* What you are asked to do: Print this span of the material below exactly: the line with "three things happens:</span></span>", the line with "about the error.</span></span>", and every line between them, but nothing else.

* Supplied data:
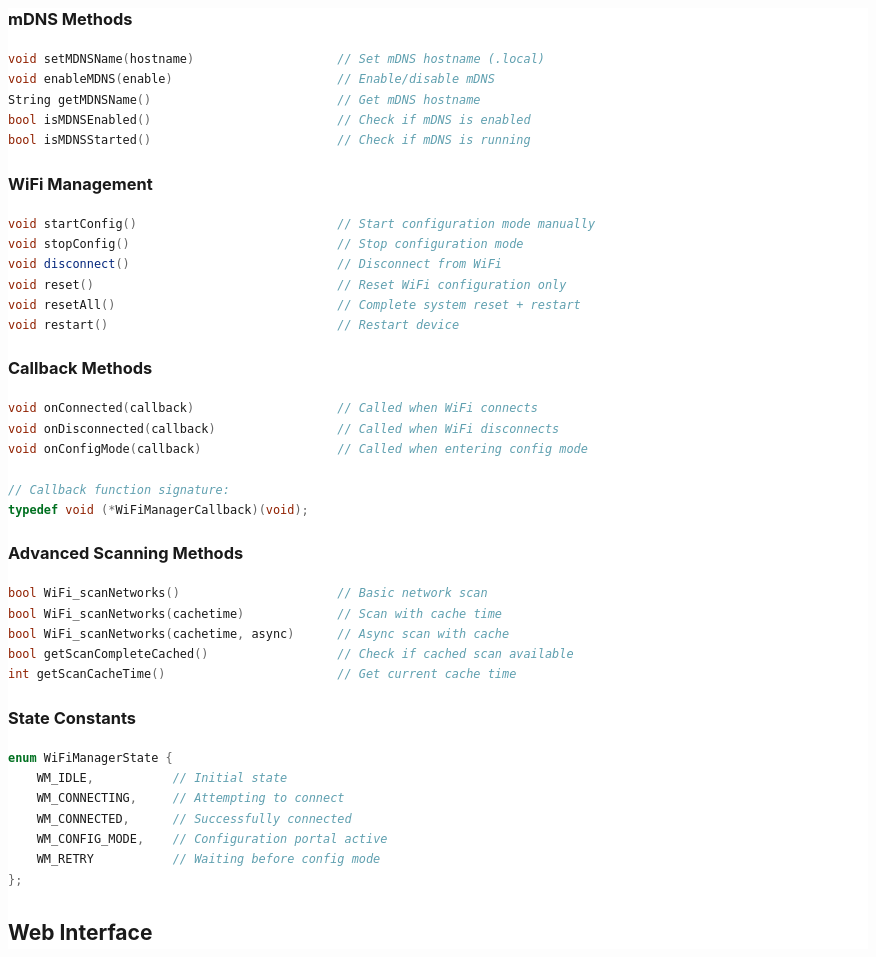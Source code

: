 ### mDNS Methods
```cpp
void setMDNSName(hostname)                    // Set mDNS hostname (.local)
void enableMDNS(enable)                       // Enable/disable mDNS
String getMDNSName()                          // Get mDNS hostname
bool isMDNSEnabled()                          // Check if mDNS is enabled
bool isMDNSStarted()                          // Check if mDNS is running
```

### WiFi Management
```cpp
void startConfig()                            // Start configuration mode manually
void stopConfig()                             // Stop configuration mode  
void disconnect()                             // Disconnect from WiFi
void reset()                                  // Reset WiFi configuration only
void resetAll()                               // Complete system reset + restart
void restart()                                // Restart device
```

### Callback Methods
```cpp
void onConnected(callback)                    // Called when WiFi connects
void onDisconnected(callback)                 // Called when WiFi disconnects
void onConfigMode(callback)                   // Called when entering config mode

// Callback function signature:
typedef void (*WiFiManagerCallback)(void);
```

### Advanced Scanning Methods
```cpp
bool WiFi_scanNetworks()                      // Basic network scan
bool WiFi_scanNetworks(cachetime)             // Scan with cache time
bool WiFi_scanNetworks(cachetime, async)      // Async scan with cache
bool getScanCompleteCached()                  // Check if cached scan available
int getScanCacheTime()                        // Get current cache time
```

### State Constants
```cpp
enum WiFiManagerState {
    WM_IDLE,           // Initial state
    WM_CONNECTING,     // Attempting to connect
    WM_CONNECTED,      // Successfully connected
    WM_CONFIG_MODE,    // Configuration portal active
    WM_RETRY           // Waiting before config mode
};
```

## Web Interface
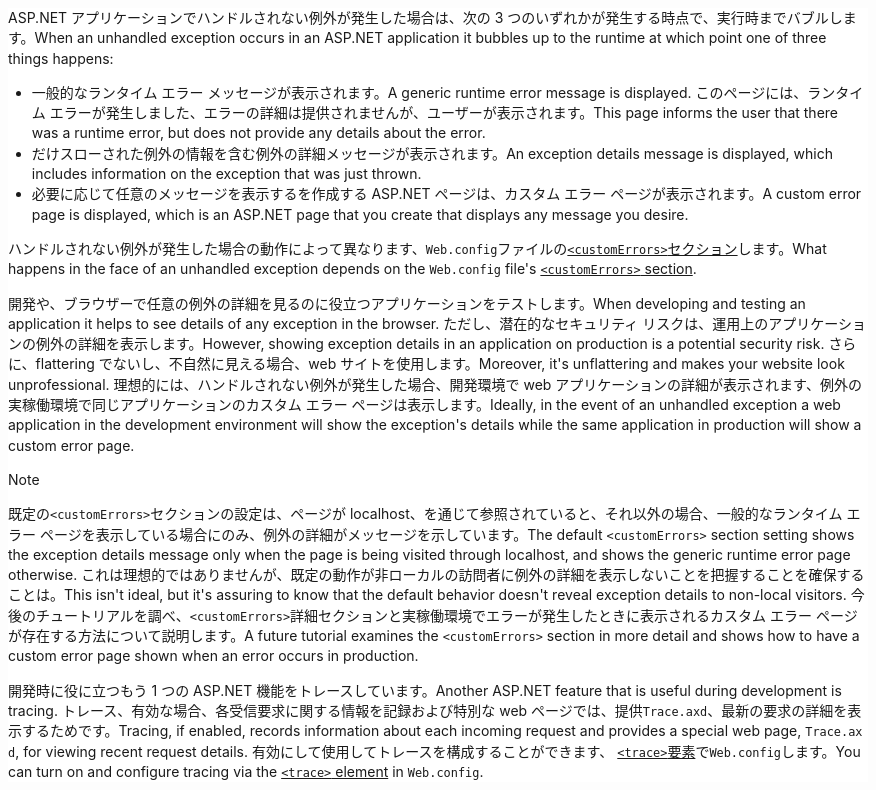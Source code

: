 <span data-ttu-id="48a51-152">ASP.NET アプリケーションでハンドルされない例外が発生した場合は、次の 3 つのいずれかが発生する時点で、実行時までバブルします。</span><span class="sxs-lookup"><span data-stu-id="48a51-152">When an unhandled exception occurs in an ASP.NET application it bubbles up to the runtime at which point one of three things happens:</span></span>

- <span data-ttu-id="48a51-153">一般的なランタイム エラー メッセージが表示されます。</span><span class="sxs-lookup"><span data-stu-id="48a51-153">A generic runtime error message is displayed.</span></span> <span data-ttu-id="48a51-154">このページには、ランタイム エラーが発生しました、エラーの詳細は提供されませんが、ユーザーが表示されます。</span><span class="sxs-lookup"><span data-stu-id="48a51-154">This page informs the user that there was a runtime error, but does not provide any details about the error.</span></span>
- <span data-ttu-id="48a51-155">だけスローされた例外の情報を含む例外の詳細メッセージが表示されます。</span><span class="sxs-lookup"><span data-stu-id="48a51-155">An exception details message is displayed, which includes information on the exception that was just thrown.</span></span>
- <span data-ttu-id="48a51-156">必要に応じて任意のメッセージを表示するを作成する ASP.NET ページは、カスタム エラー ページが表示されます。</span><span class="sxs-lookup"><span data-stu-id="48a51-156">A custom error page is displayed, which is an ASP.NET page that you create that displays any message you desire.</span></span>

<span data-ttu-id="48a51-157">ハンドルされない例外が発生した場合の動作によって異なります、`Web.config`ファイルの[`<customErrors>`セクション](https://msdn.microsoft.com/library/h0hfz6fc.aspx)します。</span><span class="sxs-lookup"><span data-stu-id="48a51-157">What happens in the face of an unhandled exception depends on the `Web.config` file's [`<customErrors>` section](https://msdn.microsoft.com/library/h0hfz6fc.aspx).</span></span>

<span data-ttu-id="48a51-158">開発や、ブラウザーで任意の例外の詳細を見るのに役立つアプリケーションをテストします。</span><span class="sxs-lookup"><span data-stu-id="48a51-158">When developing and testing an application it helps to see details of any exception in the browser.</span></span> <span data-ttu-id="48a51-159">ただし、潜在的なセキュリティ リスクは、運用上のアプリケーションの例外の詳細を表示します。</span><span class="sxs-lookup"><span data-stu-id="48a51-159">However, showing exception details in an application on production is a potential security risk.</span></span> <span data-ttu-id="48a51-160">さらに、flattering でないし、不自然に見える場合、web サイトを使用します。</span><span class="sxs-lookup"><span data-stu-id="48a51-160">Moreover, it's unflattering and makes your website look unprofessional.</span></span> <span data-ttu-id="48a51-161">理想的には、ハンドルされない例外が発生した場合、開発環境で web アプリケーションの詳細が表示されます、例外の実稼働環境で同じアプリケーションのカスタム エラー ページは表示します。</span><span class="sxs-lookup"><span data-stu-id="48a51-161">Ideally, in the event of an unhandled exception a web application in the development environment will show the exception's details while the same application in production will show a custom error page.</span></span>

> [!NOTE]
> <span data-ttu-id="48a51-162">既定の`<customErrors>`セクションの設定は、ページが localhost、を通じて参照されていると、それ以外の場合、一般的なランタイム エラー ページを表示している場合にのみ、例外の詳細がメッセージを示しています。</span><span class="sxs-lookup"><span data-stu-id="48a51-162">The default `<customErrors>` section setting shows the exception details message only when the page is being visited through localhost, and shows the generic runtime error page otherwise.</span></span> <span data-ttu-id="48a51-163">これは理想的ではありませんが、既定の動作が非ローカルの訪問者に例外の詳細を表示しないことを把握することを確保することは。</span><span class="sxs-lookup"><span data-stu-id="48a51-163">This isn't ideal, but it's assuring to know that the default behavior doesn't reveal exception details to non-local visitors.</span></span> <span data-ttu-id="48a51-164">今後のチュートリアルを調べ、`<customErrors>`詳細セクションと実稼働環境でエラーが発生したときに表示されるカスタム エラー ページが存在する方法について説明します。</span><span class="sxs-lookup"><span data-stu-id="48a51-164">A future tutorial examines the `<customErrors>` section in more detail and shows how to have a custom error page shown when an error occurs in production.</span></span>


<span data-ttu-id="48a51-165">開発時に役に立つもう 1 つの ASP.NET 機能をトレースしています。</span><span class="sxs-lookup"><span data-stu-id="48a51-165">Another ASP.NET feature that is useful during development is tracing.</span></span> <span data-ttu-id="48a51-166">トレース、有効な場合、各受信要求に関する情報を記録および特別な web ページでは、提供`Trace.axd`、最新の要求の詳細を表示するためです。</span><span class="sxs-lookup"><span data-stu-id="48a51-166">Tracing, if enabled, records information about each incoming request and provides a special web page, `Trace.axd`, for viewing recent request details.</span></span> <span data-ttu-id="48a51-167">有効にして使用してトレースを構成することができます、 [ `<trace>`要素](https://msdn.microsoft.com/library/6915t83k.aspx)で`Web.config`します。</span><span class="sxs-lookup"><span data-stu-id="48a51-167">You can turn on and configure tracing via the [`<trace>` element](https://msdn.microsoft.com/library/6915t83k.aspx) in `Web.config`.</span></span>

* Answer box:
: <span data-ttu-id="48a51-152">ASP.NET アプリケーションでハンドルされない例外が発生した場合は、次の 3 つのいずれかが発生する時点で、実行時までバブルします。</span><span class="sxs-lookup"><span data-stu-id="48a51-152">When an unhandled exception occurs in an ASP.NET application it bubbles up to the runtime at which point one of three things happens:</span></span>

- <span data-ttu-id="48a51-153">一般的なランタイム エラー メッセージが表示されます。</span><span class="sxs-lookup"><span data-stu-id="48a51-153">A generic runtime error message is displayed.</span></span> <span data-ttu-id="48a51-154">このページには、ランタイム エラーが発生しました、エラーの詳細は提供されませんが、ユーザーが表示されます。</span><span class="sxs-lookup"><span data-stu-id="48a51-154">This page informs the user that there was a runtime error, but does not provide any details about the error.</span></span>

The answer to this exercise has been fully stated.